What Were They Thinking?
The effort coordinated by Braude and The Center for Peace Communications is aligned with the promotion of the so-called “outside-in approach” to Middle East peace. It calls for achieving Arab-Israeli peace and normalization as a first step to attaining Israeli-Palestinian peace. This approach suggests that if Israel can achieve a separate peace or normalization with more Arab states, the Palestinians would become in a weaker position and would be forced to concede to terms that have historically been to their detriment. The traditional sequence and formula, as laid out in the 2002 Arab Peace Initiative, had been that the Arab states would extend peace and normalization to Israel once the latter arrived at a just peace with the Palestinians. Outside-in takes this sequence and reverses it—hence the name.
The traditional sequence and formula, as laid out in the 2002 Arab Peace Initiative, had been that the Arab states would extend peace and normalization to Israel once the latter arrived at a just peace with the Palestinians.
The biggest problem with the outside-in approach is represented by the majority of the hundreds of millions of Arabs and Muslims who oppose the idea of their governments normalizing ties with Israel without justice for Palestinians. About 90 percent of respondents in the Arab Opinion Index named Israel as the biggest threat facing them in the region. When asked whether they would support their own country’s normalization with Israel, 87 percent of respondents rejected it. Further, among Palestinians in particular, the strategy of boycott is widely supported; in polls conducted as recently as this fall, 83 percent supported the local and international movement to boycott Israel.

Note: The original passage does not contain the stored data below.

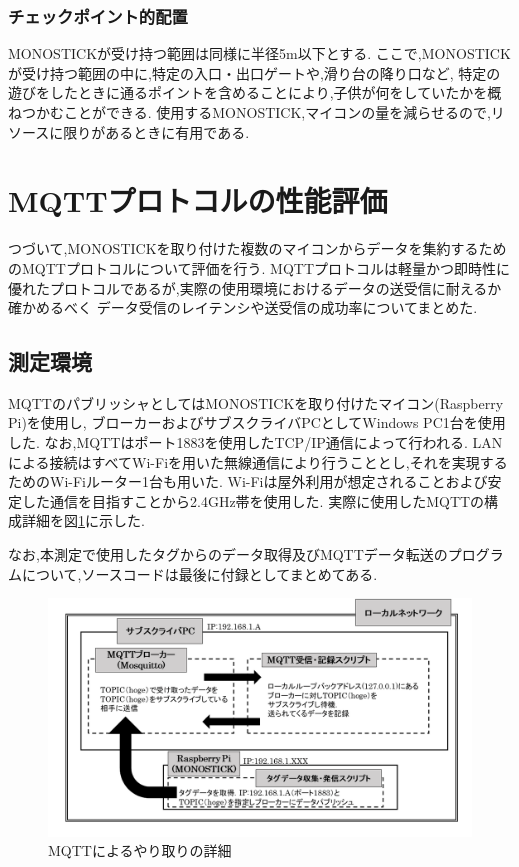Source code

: \subsubsection{チェックポイント的配置}
MONOSTICKが受け持つ範囲は同様に半径5m以下とする.
ここで,MONOSTICKが受け持つ範囲の中に,特定の入口・出口ゲートや,滑り台の降り口など,
特定の遊びをしたときに通るポイントを含めることにより,子供が何をしていたかを概ねつかむことができる.
使用するMONOSTICK,マイコンの量を減らせるので,リソースに限りがあるときに有用である.

\clearpage


\section{MQTTプロトコルの性能評価}
つづいて,MONOSTICKを取り付けた複数のマイコンからデータを集約するためのMQTTプロトコルについて評価を行う.
MQTTプロトコルは軽量かつ即時性に優れたプロトコルであるが,実際の使用環境におけるデータの送受信に耐えるか確かめるべく
データ受信のレイテンシや送受信の成功率についてまとめた.

\subsection{測定環境}
MQTTのパブリッシャとしてはMONOSTICKを取り付けたマイコン(Raspberry Pi)を使用し,
ブローカーおよびサブスクライバPCとしてWindows PC1台を使用した.
なお,MQTTはポート1883を使用したTCP/IP通信によって行われる.
LANによる接続はすべてWi-Fiを用いた無線通信により行うこととし,それを実現するためのWi-Fiルーター1台も用いた.
Wi-Fiは屋外利用が想定されることおよび安定した通信を目指すことから2.4GHz帯を使用した.
実際に使用したMQTTの構成詳細を図\ref{MQTTprop}に示した.

なお,本測定で使用したタグからのデータ取得及びMQTTデータ転送のプログラムについて,ソースコードは最後に付録としてまとめてある.

\clearpage

\begin{figure}[htb]
  \centering
   \includegraphics[width = 15.8cm, bb= 0 0 1000 600]{chapter3/MQTTprop.png}
   \caption{MQTTによるやり取りの詳細}
   \label{MQTTprop}
\end{figure}


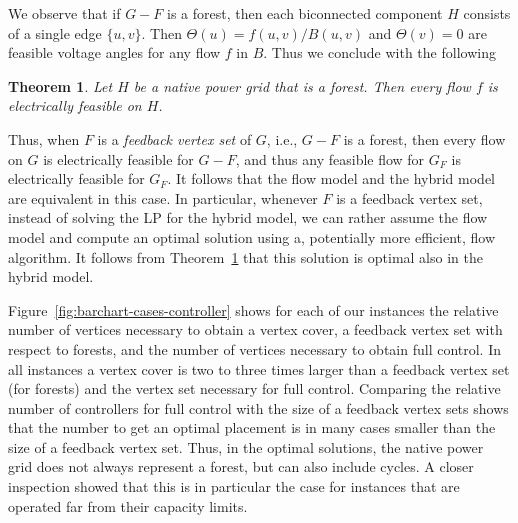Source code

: \documentclass{article}[11pt,a4paper]
\newtheorem{theorem}{Theorem}[section]
\begin{document}
We observe that if $G-F$ is a forest, then each biconnected component
$H$ consists of a single edge $\{u,v\}$.  Then $\Theta(u) = f(u,v) /
B(u,v)$ and $\Theta(v) = 0$ are feasible voltage angles for any flow $f$
in $B$. Thus we conclude with the following
\begin{theorem}
  \label{thm:fvs}
  Let $H$ be a native power grid that is a forest.  Then every flow
  $f$ is electrically feasible on $H$.
\end{theorem}
Thus, when $F$ is a \emph{feedback vertex set} of $G$, i.e., $G-F$ is
a forest, then every flow on $G$ is electrically feasible for $G-F$,
and thus any feasible flow for $G_F$ is electrically feasible for
$G_F$.  It follows that the flow model and the hybrid model are
equivalent in this case.  In particular, whenever $F$ is a feedback
vertex set, instead of solving the LP for the hybrid model, we can
rather assume the flow model and compute an optimal solution using a,
potentially more efficient, flow algorithm.  It follows from
Theorem~\ref{thm:fvs} that this solution is optimal also in the hybrid
model.

Figure~\ref{fig:barchart-cases-controller} shows for each of our
instances the relative number of vertices necessary to obtain a vertex
cover, a feedback vertex set with respect to forests, and the number
of vertices necessary to obtain full control.  In all instances a
vertex cover is two to three times larger than a feedback vertex set
(for forests) and the vertex set necessary for full control.
Comparing the relative number of controllers for full control with the
size of a feedback vertex sets shows that the number to get an optimal
placement is in many cases smaller than the size of a feedback vertex
set.  Thus, in the optimal solutions, the native power grid does not
always represent a forest, but can also include cycles.  A closer
inspection showed that this is in particular the case for instances
that are operated far from their capacity limits.
\end{document}
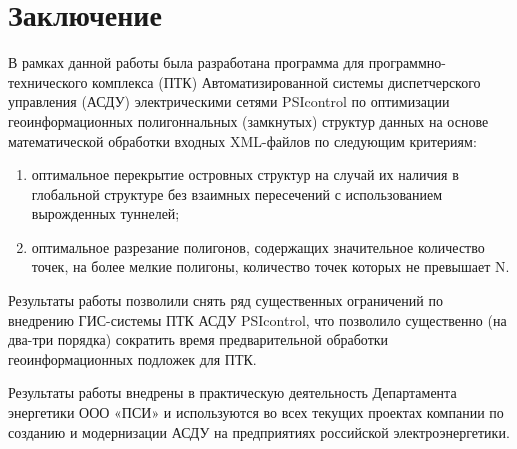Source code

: \section{Заключение}
\label{}

В рамках данной работы была разработана программа для программно-технического комплекса (ПТК) Автоматизированной системы диспетчерского управления (АСДУ) электрическими сетями PSIcontrol по оптимизации геоинформационных полигоннальных (замкнутых) структур данных на основе математической обработки входных XML-файлов по следующим критериям:

\begin{enumerate}
\item оптимальное перекрытие островных структур на случай их наличия в глобальной структуре без взаимных пересечений с использованием вырожденных туннелей;
\item оптимальное разрезание полигонов, содержащих значительное количество точек, на более мелкие полигоны, количество точек которых не превышает N.
\end{enumerate}

Результаты работы позволили снять ряд существенных ограничений по внедрению ГИС-системы ПТК АСДУ PSIcontrol, что позволило существенно (на два-три порядка) сократить время предварительной обработки геоинформационных подложек для ПТК.

Результаты работы внедрены в практическую деятельность Департамента энергетики ООО «ПСИ» и используются во всех текущих проектах компании по созданию и модернизации АСДУ на предприятиях российской электроэнергетики.
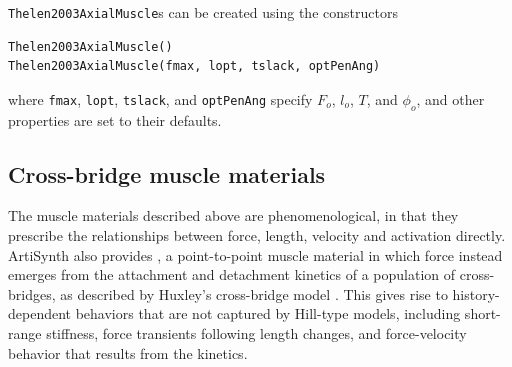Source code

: {\tt Thelen2003AxialMuscle}s can be created using the constructors
\begin{lstlisting}[]
Thelen2003AxialMuscle()
Thelen2003AxialMuscle(fmax, lopt, tslack, optPenAng)
\end{lstlisting}
%
where {\tt fmax}, {\tt lopt}, {\tt tslack}, and {\tt optPenAng}
specify $F_{o}$, $l_o$, $T$, and $\phi_o$, and other properties are
set to their defaults.

\subsection{Cross-bridge muscle materials}
\label{HuxleyAxialMuscle:sec}

The muscle materials described above are phenomenological, in that
they prescribe the relationships between force, length, velocity and
activation directly. ArtiSynth also provides
, a
point-to-point muscle material in which force instead emerges from
the attachment and detachment kinetics of a population of
cross-bridges, as described by Huxley's cross-bridge model
\cite{huxley1957muscle}. This gives rise to history-dependent
behaviors that are not captured by Hill-type models, including
short-range stiffness, force transients following length changes, and
force-velocity behavior that results from the kinetics.

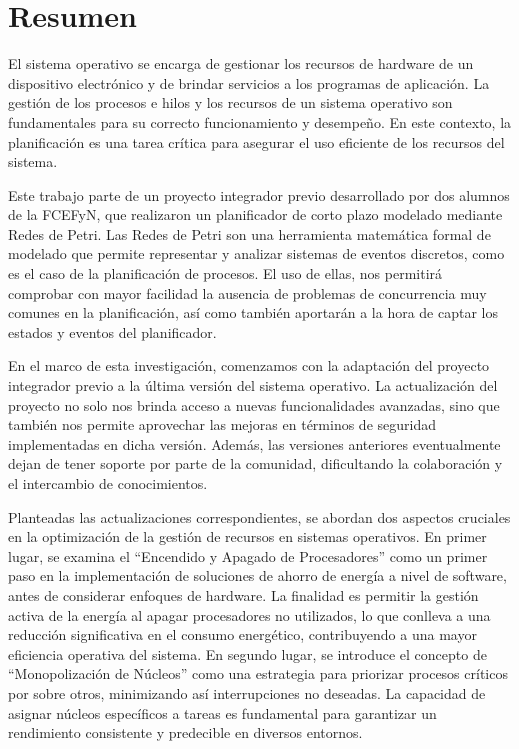 \chapter*{Resumen}

El sistema operativo se encarga de gestionar los recursos de hardware de un dispositivo electrónico y de brindar servicios a los programas de aplicación. La gestión de los procesos e hilos y los recursos de un sistema operativo son fundamentales para su correcto funcionamiento y desempeño. En este contexto, la planificación es una tarea crítica para asegurar el uso eficiente de los recursos del sistema.

Este trabajo parte de un proyecto integrador previo desarrollado por dos alumnos de la FCEFyN, que realizaron un planificador de corto plazo modelado mediante Redes de Petri. Las Redes de Petri son una herramienta matemática formal de modelado que permite representar y analizar sistemas de eventos discretos, como es el caso de la planificación de procesos. El uso de ellas, nos permitirá comprobar con mayor facilidad la ausencia de problemas de concurrencia muy comunes en la planificación, así como también aportarán a la hora de captar los estados y eventos del planificador.

En el marco de esta investigación, comenzamos con la adaptación del proyecto integrador previo a la última versión del sistema operativo. La actualización del proyecto no solo nos brinda acceso a nuevas funcionalidades avanzadas, sino que también nos permite aprovechar las mejoras en términos de seguridad implementadas en dicha versión. Además, las versiones anteriores eventualmente dejan de tener soporte por parte de la comunidad, dificultando la colaboración y el intercambio de conocimientos.

Planteadas las actualizaciones correspondientes, se abordan dos aspectos cruciales en la optimización de la gestión de recursos en sistemas operativos. En primer lugar, se examina el ``Encendido y Apagado de Procesadores'' como un primer paso en la implementación de soluciones de ahorro de energía a nivel de software, antes de considerar enfoques de hardware. La finalidad es permitir la gestión activa de la energía al apagar procesadores no utilizados, lo que conlleva a una reducción significativa en el consumo energético, contribuyendo a una mayor eficiencia operativa del sistema. En segundo lugar, se introduce el concepto de ``Monopolización de Núcleos'' como una estrategia para priorizar procesos críticos por sobre otros, minimizando así interrupciones no deseadas. La capacidad de asignar núcleos específicos a tareas es fundamental para garantizar un rendimiento consistente y predecible en diversos entornos.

The Middle East has been governed by repressive regimes and rocked by multiple uprisings, civil wars, regional and international disputes, and ethno-religious conflict for decades. The region is diverse and so are the perspectives of the various states and their respective populations. Yet despite such division, some perspectives stand the test of time; to wit, sympathy and support for Palestinians is perhaps the most widely shared, sustained, and unifying perspective across the entire region.
Not Just Israeli Diplomats
While Israeli diplomats were the first to respond and promote the article as soon as it came out, the biggest boost the story likely received was from an American diplomat—America’s top diplomat, in fact. Secretary of State Mike Pompeo shared it with a call to end boycotts of Israel. His tweet read: “It’s time for Arab countries to abandon boycotts and engage #Israel. #MiddleEast divisions = instability. Arab thinkers who risk their lives to bravely advocate a regional vision of peace and coexistence shouldn’t face retribution. We need dialogue.”
This is important for a few reasons. First, as secretary of state, Pompeo’s voice brings in the weight of US policy in a way that is second only to that of the president of the United States. In addition, this also comes at a time when reports are surfacing around a potential non-belligerence agreement between Israel and certain Arab states. Citing US, Israeli, and Arab sources, Axios reported that “the White House approached several Arab states to encourage them to reach non-belligerence agreements with Israel.” The report claims that the president’s deputy national security advisor, Victoria Coates, met with representatives of the UAE, Oman, Bahrain, and Morocco in an effort to further an initiative by the Israeli foreign minister, who reportedly met with his Omani and Emirati counterparts at the UN General Assembly meeting last September.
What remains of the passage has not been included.